İşin daha duygusal olan boyutunu bakanlığın tohum ithalat ve ihracat tablolarını incelerken fark ettim.

2002 yılında 129 ton buğday tohumu ithal eden Türkiye, 2020 yılında bin 146 ton ithal etmiş.

2002''de hiç arpa tohumu ithal etmezken, 2020''de 288 ton ithal etmişiz.

2002''deki 784 tonluk mısır tohumu ithalatı, 2020''de 6 bin 705 tona ulaşmış.

2002''de 177 ton ayçiçeği tohumu ithal ederken, bu miktar 2020''de 755 tona yükselmiş.

Hayvancılıkta hissedilir bir gelişme olmamasına, yediğimiz eti de ithal eder hale gelmemize rağmen, 2002''de 403 ton ithal ettiğimiz yem bitkileri tohumunu, 2020''de 6 bin 57 ton ithal etmişiz.

Merak eden varsa, söz konusu raporlarda, tohumunu ithal etmediğimiz tek ürün yer fıstığı olarak gözüküyor bu arada.

***

Madalyonun bir yüzünü gösterip diğer yüzüne bakmayınca, istemeden bir çarpıtmada bulunmuş olmayayım bir de tohum ihracatı durumumuza baktım.
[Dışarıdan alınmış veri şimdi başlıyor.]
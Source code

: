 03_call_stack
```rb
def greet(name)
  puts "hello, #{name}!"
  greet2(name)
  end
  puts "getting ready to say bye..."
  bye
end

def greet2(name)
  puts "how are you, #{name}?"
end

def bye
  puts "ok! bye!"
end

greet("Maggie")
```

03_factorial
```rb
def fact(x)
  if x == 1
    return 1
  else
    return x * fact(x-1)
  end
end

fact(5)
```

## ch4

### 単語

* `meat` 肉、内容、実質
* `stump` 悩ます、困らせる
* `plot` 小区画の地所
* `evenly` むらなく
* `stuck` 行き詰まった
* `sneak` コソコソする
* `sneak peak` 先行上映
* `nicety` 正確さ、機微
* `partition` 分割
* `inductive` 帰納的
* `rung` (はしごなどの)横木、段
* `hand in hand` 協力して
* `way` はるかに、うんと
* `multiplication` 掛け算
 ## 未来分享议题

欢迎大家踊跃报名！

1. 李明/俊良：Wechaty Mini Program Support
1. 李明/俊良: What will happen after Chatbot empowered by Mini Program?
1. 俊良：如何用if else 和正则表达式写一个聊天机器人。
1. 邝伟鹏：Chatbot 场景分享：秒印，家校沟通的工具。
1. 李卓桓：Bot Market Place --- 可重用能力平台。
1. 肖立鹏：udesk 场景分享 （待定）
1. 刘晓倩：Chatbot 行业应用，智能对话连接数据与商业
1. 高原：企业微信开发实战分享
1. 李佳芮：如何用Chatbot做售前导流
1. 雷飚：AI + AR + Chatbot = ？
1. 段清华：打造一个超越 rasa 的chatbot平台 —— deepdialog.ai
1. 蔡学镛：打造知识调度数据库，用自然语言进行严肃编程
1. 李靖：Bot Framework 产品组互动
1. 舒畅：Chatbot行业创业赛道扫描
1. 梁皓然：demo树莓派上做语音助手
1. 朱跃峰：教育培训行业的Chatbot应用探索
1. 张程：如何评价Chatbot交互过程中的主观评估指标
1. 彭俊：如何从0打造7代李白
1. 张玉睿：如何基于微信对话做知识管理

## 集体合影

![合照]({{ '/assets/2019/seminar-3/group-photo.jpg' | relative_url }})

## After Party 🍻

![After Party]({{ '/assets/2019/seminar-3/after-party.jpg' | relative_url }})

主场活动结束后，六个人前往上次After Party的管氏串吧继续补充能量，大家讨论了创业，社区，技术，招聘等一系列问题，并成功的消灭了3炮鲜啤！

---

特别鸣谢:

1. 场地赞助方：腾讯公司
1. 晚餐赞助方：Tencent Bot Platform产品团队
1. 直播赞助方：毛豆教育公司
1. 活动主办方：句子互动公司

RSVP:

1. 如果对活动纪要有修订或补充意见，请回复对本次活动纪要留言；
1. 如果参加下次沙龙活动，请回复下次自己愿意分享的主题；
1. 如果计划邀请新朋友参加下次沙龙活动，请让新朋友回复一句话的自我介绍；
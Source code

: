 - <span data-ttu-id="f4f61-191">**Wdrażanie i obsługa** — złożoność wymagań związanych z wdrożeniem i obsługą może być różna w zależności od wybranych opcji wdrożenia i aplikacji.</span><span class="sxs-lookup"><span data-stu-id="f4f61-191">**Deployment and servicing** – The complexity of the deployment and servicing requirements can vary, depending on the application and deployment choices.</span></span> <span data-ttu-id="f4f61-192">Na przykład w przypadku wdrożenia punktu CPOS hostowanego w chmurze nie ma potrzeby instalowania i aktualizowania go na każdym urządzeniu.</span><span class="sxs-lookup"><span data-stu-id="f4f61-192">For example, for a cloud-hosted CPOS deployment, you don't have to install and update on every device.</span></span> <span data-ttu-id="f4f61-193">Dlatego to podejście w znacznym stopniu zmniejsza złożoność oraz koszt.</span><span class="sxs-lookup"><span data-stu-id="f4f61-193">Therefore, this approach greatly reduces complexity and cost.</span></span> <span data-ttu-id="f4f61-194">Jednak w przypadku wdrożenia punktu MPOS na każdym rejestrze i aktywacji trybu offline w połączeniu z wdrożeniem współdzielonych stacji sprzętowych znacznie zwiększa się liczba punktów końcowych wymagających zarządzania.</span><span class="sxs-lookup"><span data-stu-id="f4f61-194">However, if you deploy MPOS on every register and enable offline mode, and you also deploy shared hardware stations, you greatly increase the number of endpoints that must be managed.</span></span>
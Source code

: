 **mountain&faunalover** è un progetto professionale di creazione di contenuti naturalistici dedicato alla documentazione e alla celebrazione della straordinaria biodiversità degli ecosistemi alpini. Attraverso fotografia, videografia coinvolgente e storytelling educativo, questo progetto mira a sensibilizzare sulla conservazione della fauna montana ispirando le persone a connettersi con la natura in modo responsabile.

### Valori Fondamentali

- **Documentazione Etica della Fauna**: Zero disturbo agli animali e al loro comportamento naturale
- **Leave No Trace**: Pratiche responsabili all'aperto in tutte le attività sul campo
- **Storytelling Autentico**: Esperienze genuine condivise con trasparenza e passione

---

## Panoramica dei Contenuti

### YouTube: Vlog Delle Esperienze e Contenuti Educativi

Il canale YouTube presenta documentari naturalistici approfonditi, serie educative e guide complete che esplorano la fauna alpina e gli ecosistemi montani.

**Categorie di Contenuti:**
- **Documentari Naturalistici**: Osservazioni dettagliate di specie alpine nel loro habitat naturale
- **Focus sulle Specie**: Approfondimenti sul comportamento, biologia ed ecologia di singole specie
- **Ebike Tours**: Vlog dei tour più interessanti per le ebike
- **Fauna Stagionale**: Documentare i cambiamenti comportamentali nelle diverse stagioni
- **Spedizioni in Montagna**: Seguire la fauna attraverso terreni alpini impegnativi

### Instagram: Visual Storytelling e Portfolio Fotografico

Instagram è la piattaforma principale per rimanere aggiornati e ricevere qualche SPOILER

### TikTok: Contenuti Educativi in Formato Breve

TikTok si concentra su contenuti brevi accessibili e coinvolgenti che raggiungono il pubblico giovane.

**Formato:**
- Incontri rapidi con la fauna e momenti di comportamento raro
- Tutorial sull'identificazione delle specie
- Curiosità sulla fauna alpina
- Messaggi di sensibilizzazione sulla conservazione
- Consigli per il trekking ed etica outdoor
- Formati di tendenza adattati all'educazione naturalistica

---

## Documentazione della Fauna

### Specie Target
Zaten tohum ihraç edebiliyorsak o zaman aynı ürünlerde neden tohum ithal etme ihtiyacı duyuyoruz orasını hiç anlamamakla birlikte; ihraç ettiğimiz tohum ithal ettiğimizden açıkça fazla.

İlk bakışta "kârda" gözüküyoruz değil mi?

***

Bu alım satımların maddi karşılığına bakınca o iş pek de öyle değil gibi.

Biraz hesap kitap yapmanız gerekecek ama şöyle anlatayım;

Bin 146 buğday tohumunu 893 dolara atın alırken, 16 bin 354 ton buğday tohumunu sadece 7130 dolara satabilmişiz. Oranladığımızda alırken ödediğimiz, satarken kazandığımızdan neredeyse yarı yarıya fazla.

Mısırda daha büyük fecaat söz konusu. 2020 yılında, ithal ettiğimiz 6 bin 705 ton mısır için 28 bin 730 dolar öderken, ihraç ettiğimiz 26 bin 349 ton mısır tohumunu toplamda 36 bin 827 dolara satabilmişiz; oranlarsak, tohum alış fiyatımız, tohum satış fiyatımızın üç katından fazla.

***

Soru şu:

Gerçekten gerek var mı bu kadar "duygusallığa"!

Ha bir de, tohumu yabancıdan aldığımız ürünün heykelini, ne yüzle şehrin sembolü diye dikebiliyoruz hâlâ!